Either 'the risk' or 'the chance' should be removed.
"Darastrix'vyth Akuech - Laraek vur Litrix This elaborately painted sign shows the name of the forge in both Common and ornate Draconic, the letters a firey orange. A solid border framing the sign appears as if one is looking at the south of the stone forge within. A tiny dragon of flame dances at its heart, holding a smithing hammer in both claws."
Registered Member #442
Joined: 8:50:19 pm GMT 02/24/05
Posts: 972
1) Description: Potion of Displacement (potion, sold by Moibhan of Hammersong--and perhaps others)
Here's the description:
"This potion is brewed from the dust of certain Underdark crystals and has a strange affect on its drinker. His or her body appears blurred and displaced from its true location for a short amount of time."
'Affect' should be 'effect'.
2) Conversation: Stone Circle Researcher (human NPC, Steinkreis: Temple of the Circle)
On accepting the quest, the researcher says the following:
"I shall continue my studies in the mean time. May your gods light your path!"
'Mean time' should be one word.
Also, here's his reply after providing Jerrit's journal:
"[Reads the old journal with amazing speed.] Hmm... a truly dark tale. Wait... what's this? On this back cover... "The Incantation of the Lord's Tomb" is says. That sounds most ominous! I can translate it for you... it might come in handy."
The 'is' after "The Incantation of the Lord's Tomb" should be an 'it'.
3) Description: Poisonwood Cleric (elven NPC, various Poisonwood regions)
Here's the description:
"Educated to kill as quick to cure the Poisonwood clerics are a worthy foe to any adventurer."
'Quick' should be 'quickly as', and 'a worthy foe' should be 'worthy foes'.
4) Name: Adumbral Woods: VesZerrk's Rise (area) or Name: Veszerrk (ettercap boss NPC)
Clearly, one of the above names is incorrect.
Edit: All other instances of Veszerrk's name are spelled without capitalization, so I assume the latter is correct.
Registered Member #1050
Joined: 7:35:50 am GMT 05/11/07
Posts: 409
Firstly thanks for the caravan at the Trade, but when the caravan master asks where you want to travel, she says Southeren Coast, which I think should be Southern Coast, (unless that is the name - not the direction).
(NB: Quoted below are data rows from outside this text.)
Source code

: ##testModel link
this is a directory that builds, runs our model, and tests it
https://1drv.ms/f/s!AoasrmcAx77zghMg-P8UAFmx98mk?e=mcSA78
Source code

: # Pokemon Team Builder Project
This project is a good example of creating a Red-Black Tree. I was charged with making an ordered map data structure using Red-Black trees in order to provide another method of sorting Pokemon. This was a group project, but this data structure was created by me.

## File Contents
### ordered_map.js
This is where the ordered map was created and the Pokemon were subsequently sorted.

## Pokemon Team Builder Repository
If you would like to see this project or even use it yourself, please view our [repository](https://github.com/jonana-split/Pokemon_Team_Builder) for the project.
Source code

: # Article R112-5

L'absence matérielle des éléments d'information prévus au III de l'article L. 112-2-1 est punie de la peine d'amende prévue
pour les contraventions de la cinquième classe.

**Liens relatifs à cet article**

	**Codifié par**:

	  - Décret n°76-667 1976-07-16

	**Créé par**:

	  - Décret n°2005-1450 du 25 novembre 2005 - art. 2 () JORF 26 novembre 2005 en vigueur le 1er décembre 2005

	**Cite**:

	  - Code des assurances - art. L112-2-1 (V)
When a player asks whether Khalador has any items for sale, he responds with the following:
"There are plenty of items that are left from the fallen on these dark mountain roads, and my servants pick them up and return them to me. And with the demolition of the Outpost down south, they have decided to ship this gear to my tower in stead. Take a look at my collection and see if anything is to your liking."
'Instead' should be one word.
2) Conversation: Keanes (human NPC, Hamley: Metal Shop)
Multiple errors.
The third option in the first dialogue branch reads as follows:
"No actually... I'l just be on my way."
'I'll' is missing an 'l'.
If the player inquires about viewing Keanes' inventory, he says the following:
"Ah.... I don't really sell much. Mostly I just do repair work for the farmers. I do have a couple of bits and pieces of this and that that've been left here over-long if you're interested."
The hyphen should be removed from 'over-long'.
Furthermore, the player is given two options to respond with after that. The second reads as follows:
"I'm not interested in other peoples junk!"
There should be an apostrophe after 'peoples'.
There are also some ellipses that could be snipped down a bit, but I won't list them all.
3) Description: Waste Cobra
Here's the waste cobra's description:
"A small reptillian creature that holds a deadly bite. Careful not to step on it."